I do; but so far I do not quite get how exactly data dependencies save the day and make initializing stores always visible to other domains.

I think we are on the same page here, but there are two ways to see it. (IIUC)

  • You are using a translation that is supposed to send OCaml data races to well-defined C programs, whereas TSan is designed to spot buggy C programs. So you have found independently that the translation is incorrect for what it wants to achieve (it can send OCaml programs to C programs with undefined behaviour per the standard), just as per the issue linked above. In fact, the example you give is exactly the lack of a cross-domain synchronizing read after a synchronizing store.

  • You are using a translation that sends some OCaml data races to buggy C programs, which is good for your purposes since this lets TSan spot such data races.

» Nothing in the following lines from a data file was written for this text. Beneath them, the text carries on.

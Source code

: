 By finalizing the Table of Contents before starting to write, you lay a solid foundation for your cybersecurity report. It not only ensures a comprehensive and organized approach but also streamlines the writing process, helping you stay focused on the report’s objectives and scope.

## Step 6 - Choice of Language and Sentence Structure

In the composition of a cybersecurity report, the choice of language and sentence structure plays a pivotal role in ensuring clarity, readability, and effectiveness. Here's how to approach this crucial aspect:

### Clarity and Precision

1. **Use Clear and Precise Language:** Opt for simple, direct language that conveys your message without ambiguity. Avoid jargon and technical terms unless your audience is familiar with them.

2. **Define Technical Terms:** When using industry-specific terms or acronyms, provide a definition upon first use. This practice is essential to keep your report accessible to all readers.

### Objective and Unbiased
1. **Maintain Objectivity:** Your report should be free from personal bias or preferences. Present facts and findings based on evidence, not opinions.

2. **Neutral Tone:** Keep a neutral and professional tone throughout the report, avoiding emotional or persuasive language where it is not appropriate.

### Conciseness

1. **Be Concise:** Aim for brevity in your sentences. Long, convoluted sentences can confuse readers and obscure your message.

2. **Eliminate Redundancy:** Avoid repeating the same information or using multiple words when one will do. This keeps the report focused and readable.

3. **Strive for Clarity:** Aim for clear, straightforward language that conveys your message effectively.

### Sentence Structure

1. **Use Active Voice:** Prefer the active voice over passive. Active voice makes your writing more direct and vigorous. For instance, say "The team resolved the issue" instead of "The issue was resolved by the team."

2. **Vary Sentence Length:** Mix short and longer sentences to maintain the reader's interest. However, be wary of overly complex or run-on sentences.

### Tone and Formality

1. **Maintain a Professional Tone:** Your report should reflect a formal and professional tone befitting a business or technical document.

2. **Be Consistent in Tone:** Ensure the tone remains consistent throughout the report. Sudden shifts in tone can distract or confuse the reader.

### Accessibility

The obvious questions is, what is the design space of translations from the OCaml memory model to the C memory model that sends OCaml data races into C data races?

I would be curious about the point of view of an expert on memory models.

This is a legitimate question, and we had not laid it out in such clear terms before, so thank you for the insight.

I think we are mapping racy OCaml programs to buggy C programs so that TSan reports them; but we need to verify that 1. we are indeed doing this in all cases, 2. that race-free OCaml programs are always mapped to well-defined C programs and hopefully 3. that we signal to TSan all the happens-before relations that are present. I’m going to look into it.